Planet Debian - Fri, 08/08/2014 - 06:13

Hi Everybody!

Hope you have been enjoying my tutorial on writing plug-ins so far. In Part 1 we covered the basic overview of a plug-in. Part 2 covered a plug-in’s contract and the best way to write one. Now, for Part 3 we are going to cover the meat of a plug-in, the actual coding. As you should know from reading Part 1, there are five main functions used for plug-ins, elektraPluginOpen, elektraPluginGet, elektraPluginSet, ELEKTRA_PLUGIN_EXPORT(Plugin), where Plugin should be replaced with the name of your plug-in.
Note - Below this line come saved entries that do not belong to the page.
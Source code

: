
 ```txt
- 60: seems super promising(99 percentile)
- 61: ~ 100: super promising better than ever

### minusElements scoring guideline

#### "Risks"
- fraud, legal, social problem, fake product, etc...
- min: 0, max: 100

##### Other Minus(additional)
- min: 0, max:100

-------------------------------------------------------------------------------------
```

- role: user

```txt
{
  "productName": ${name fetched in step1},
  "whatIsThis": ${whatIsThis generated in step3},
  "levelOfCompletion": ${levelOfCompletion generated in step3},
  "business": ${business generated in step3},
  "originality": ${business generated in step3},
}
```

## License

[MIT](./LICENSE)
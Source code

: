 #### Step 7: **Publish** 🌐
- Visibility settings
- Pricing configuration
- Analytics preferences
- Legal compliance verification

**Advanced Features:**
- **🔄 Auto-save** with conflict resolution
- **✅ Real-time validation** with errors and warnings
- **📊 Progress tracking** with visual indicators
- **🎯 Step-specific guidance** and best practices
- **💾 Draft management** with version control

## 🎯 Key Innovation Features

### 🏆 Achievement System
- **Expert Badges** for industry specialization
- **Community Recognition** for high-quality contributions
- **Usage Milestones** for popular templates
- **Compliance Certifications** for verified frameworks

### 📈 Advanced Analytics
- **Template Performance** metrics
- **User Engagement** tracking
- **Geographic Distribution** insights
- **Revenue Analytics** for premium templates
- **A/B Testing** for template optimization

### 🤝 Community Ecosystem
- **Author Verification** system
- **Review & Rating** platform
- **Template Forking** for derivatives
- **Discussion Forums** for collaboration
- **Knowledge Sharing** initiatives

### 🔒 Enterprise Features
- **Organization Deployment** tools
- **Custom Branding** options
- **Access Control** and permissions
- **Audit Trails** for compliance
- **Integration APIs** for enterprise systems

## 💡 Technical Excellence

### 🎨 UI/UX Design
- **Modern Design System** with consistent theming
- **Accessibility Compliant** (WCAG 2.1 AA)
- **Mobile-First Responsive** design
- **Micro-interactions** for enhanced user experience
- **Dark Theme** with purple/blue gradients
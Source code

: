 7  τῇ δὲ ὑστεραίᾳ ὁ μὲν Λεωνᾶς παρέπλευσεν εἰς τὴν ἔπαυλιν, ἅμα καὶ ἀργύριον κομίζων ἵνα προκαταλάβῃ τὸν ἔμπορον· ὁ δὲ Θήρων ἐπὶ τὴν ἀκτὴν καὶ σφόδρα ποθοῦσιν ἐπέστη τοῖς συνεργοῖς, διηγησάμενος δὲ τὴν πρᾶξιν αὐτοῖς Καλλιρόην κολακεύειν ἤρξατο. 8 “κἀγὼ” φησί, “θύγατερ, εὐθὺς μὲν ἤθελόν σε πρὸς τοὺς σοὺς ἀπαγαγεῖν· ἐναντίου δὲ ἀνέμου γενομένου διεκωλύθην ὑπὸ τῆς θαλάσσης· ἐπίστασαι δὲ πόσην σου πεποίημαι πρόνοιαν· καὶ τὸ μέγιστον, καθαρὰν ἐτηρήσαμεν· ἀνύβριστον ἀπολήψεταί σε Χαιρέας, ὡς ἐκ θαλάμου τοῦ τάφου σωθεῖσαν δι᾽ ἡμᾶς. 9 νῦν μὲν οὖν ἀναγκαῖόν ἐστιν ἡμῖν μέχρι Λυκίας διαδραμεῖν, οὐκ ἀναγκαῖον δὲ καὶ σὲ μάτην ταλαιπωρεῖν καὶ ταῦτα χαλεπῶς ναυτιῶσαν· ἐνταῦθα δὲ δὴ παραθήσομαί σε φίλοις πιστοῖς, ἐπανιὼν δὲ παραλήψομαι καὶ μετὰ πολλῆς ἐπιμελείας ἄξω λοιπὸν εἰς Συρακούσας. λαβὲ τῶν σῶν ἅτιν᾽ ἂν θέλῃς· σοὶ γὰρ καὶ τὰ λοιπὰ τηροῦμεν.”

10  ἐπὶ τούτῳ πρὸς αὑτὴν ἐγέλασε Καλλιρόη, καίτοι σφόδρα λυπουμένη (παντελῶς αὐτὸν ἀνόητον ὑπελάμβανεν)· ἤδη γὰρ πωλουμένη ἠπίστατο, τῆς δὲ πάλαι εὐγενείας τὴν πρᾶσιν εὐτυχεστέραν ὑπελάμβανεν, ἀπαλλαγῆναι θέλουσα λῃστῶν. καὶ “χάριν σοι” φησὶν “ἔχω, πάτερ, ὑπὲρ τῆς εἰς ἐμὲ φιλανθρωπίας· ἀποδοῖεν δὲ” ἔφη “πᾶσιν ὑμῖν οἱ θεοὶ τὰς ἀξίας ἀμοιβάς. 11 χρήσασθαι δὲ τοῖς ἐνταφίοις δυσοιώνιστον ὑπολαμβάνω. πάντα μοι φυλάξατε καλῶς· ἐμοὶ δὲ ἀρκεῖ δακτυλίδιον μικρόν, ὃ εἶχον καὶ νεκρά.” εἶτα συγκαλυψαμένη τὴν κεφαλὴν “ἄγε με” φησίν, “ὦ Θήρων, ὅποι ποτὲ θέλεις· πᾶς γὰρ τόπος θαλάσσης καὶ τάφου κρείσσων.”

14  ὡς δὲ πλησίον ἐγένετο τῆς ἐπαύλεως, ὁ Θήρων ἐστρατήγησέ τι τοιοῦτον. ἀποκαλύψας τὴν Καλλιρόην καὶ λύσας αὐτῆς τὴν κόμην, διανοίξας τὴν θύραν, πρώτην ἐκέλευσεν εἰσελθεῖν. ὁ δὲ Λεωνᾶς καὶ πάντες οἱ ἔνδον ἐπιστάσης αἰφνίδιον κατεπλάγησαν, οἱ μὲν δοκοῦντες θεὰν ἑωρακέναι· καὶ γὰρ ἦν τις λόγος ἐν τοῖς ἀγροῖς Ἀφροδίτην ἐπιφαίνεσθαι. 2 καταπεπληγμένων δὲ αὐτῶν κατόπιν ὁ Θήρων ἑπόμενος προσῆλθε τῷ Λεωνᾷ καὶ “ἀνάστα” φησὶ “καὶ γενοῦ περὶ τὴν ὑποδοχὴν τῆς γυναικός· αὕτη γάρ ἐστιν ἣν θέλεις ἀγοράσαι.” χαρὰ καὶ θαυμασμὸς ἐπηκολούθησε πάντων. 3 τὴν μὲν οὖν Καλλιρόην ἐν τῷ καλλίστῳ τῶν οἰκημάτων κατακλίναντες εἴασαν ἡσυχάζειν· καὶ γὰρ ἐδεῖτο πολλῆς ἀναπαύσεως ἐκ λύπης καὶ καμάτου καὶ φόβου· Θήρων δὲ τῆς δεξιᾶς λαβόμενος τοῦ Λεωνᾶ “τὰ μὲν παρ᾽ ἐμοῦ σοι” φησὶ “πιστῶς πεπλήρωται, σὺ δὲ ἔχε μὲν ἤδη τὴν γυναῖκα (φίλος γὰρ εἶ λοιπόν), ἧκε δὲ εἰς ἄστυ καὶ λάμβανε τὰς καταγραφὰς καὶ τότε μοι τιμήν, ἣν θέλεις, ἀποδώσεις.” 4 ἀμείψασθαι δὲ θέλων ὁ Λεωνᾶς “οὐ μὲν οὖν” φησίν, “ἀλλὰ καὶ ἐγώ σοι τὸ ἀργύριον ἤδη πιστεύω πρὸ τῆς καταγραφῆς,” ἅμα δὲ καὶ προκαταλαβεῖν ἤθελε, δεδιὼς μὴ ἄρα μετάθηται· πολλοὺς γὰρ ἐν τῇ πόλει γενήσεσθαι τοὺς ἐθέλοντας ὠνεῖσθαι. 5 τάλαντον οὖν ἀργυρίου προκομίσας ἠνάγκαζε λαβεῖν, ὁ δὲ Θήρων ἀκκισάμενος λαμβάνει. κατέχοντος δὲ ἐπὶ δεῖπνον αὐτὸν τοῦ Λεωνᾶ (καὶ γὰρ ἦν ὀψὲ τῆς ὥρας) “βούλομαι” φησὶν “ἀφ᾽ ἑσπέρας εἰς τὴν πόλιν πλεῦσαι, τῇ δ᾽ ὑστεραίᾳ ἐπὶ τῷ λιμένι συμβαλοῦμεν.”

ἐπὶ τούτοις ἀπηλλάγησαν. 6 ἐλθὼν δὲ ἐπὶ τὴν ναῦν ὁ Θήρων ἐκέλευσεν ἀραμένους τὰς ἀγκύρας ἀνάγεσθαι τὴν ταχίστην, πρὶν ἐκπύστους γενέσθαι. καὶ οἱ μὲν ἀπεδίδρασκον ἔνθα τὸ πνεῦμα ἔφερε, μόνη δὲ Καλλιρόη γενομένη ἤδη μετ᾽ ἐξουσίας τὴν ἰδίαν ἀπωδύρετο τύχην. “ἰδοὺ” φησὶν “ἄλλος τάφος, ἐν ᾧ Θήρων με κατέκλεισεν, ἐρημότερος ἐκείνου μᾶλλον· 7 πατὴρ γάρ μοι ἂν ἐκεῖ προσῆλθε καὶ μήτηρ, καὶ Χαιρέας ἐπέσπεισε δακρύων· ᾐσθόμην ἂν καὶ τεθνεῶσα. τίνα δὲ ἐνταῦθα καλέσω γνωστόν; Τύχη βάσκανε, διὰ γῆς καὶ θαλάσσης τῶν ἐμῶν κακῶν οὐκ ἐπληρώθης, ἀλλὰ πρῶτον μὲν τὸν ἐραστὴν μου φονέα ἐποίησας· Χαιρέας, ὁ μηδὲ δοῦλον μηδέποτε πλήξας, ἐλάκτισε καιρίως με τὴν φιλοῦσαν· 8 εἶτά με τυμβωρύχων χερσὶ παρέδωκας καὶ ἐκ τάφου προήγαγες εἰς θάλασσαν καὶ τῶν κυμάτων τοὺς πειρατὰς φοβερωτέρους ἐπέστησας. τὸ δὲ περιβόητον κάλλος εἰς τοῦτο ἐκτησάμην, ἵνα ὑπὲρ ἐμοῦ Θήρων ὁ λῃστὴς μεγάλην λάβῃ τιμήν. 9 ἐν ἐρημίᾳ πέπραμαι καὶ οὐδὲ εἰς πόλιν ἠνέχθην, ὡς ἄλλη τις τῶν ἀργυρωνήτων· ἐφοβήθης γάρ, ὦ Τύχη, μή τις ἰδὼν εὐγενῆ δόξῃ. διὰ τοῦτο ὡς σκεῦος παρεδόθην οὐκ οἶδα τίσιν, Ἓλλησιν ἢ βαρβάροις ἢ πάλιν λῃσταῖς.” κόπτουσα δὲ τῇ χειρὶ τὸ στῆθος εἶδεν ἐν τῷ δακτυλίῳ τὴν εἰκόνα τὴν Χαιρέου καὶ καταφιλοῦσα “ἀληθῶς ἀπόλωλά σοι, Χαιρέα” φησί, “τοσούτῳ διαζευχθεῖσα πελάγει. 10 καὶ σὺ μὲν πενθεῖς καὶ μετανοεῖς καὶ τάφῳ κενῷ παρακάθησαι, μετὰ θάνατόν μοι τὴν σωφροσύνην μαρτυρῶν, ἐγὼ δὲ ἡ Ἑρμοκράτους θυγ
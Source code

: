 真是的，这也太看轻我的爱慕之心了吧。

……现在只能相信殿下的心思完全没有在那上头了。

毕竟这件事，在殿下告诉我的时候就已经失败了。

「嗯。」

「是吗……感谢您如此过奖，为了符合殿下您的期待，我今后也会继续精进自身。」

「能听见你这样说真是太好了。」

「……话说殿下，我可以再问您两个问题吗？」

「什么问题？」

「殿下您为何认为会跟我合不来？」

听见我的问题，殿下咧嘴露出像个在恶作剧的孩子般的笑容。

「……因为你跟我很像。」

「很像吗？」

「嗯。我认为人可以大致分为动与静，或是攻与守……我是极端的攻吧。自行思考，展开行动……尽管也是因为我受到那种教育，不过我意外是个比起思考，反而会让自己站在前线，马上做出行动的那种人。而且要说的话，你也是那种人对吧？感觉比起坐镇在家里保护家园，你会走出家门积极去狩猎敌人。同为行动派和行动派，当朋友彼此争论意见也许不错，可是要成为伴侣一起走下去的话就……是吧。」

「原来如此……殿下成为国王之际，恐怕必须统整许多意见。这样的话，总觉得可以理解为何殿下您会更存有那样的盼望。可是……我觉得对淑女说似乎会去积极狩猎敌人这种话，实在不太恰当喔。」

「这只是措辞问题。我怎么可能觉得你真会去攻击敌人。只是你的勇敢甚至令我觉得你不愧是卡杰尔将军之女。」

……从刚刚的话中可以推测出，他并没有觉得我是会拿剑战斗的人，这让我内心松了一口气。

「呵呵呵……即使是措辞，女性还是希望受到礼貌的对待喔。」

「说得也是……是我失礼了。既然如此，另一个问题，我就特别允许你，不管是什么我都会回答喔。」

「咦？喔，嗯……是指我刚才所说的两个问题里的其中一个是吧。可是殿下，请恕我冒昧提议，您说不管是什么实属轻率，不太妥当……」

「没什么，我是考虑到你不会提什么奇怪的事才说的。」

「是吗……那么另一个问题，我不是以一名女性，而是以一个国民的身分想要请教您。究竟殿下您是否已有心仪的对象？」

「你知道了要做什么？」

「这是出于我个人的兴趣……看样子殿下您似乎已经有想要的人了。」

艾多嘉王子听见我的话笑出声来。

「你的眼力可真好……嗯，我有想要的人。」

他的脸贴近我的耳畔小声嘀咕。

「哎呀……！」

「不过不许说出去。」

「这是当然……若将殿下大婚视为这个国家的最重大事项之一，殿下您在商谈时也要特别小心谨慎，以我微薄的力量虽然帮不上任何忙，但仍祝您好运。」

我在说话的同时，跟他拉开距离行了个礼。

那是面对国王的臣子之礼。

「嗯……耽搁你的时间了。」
We are going to start this tutorial by focusing on the elektraPluginGet because it usually is the most critical function.

As we discussed before, elektraPluginGet is the function responsible for turning information from a file into a usable KeySet. This function usually differs pretty greatly between each plug-in. This function should be of type int, it returns 0 on success or another number on an error. The function will take in a Key, usually called parentKey which contains a string containing the path to the file that is mounted. For instance, if you run the command kdb mount /etc/linetest system/linetest line then keyString(parentKey) should be equal to “/etc/linetest”. At this point, you generally want to open the file so you can begin saving it into keys. Here is the trickier part to explain. Basically, at this point you will want to iterate through the file and create keys and store string values inside of them according to what your plug-in is supposed to do. I will give a few examples of different plug-ins to better explain.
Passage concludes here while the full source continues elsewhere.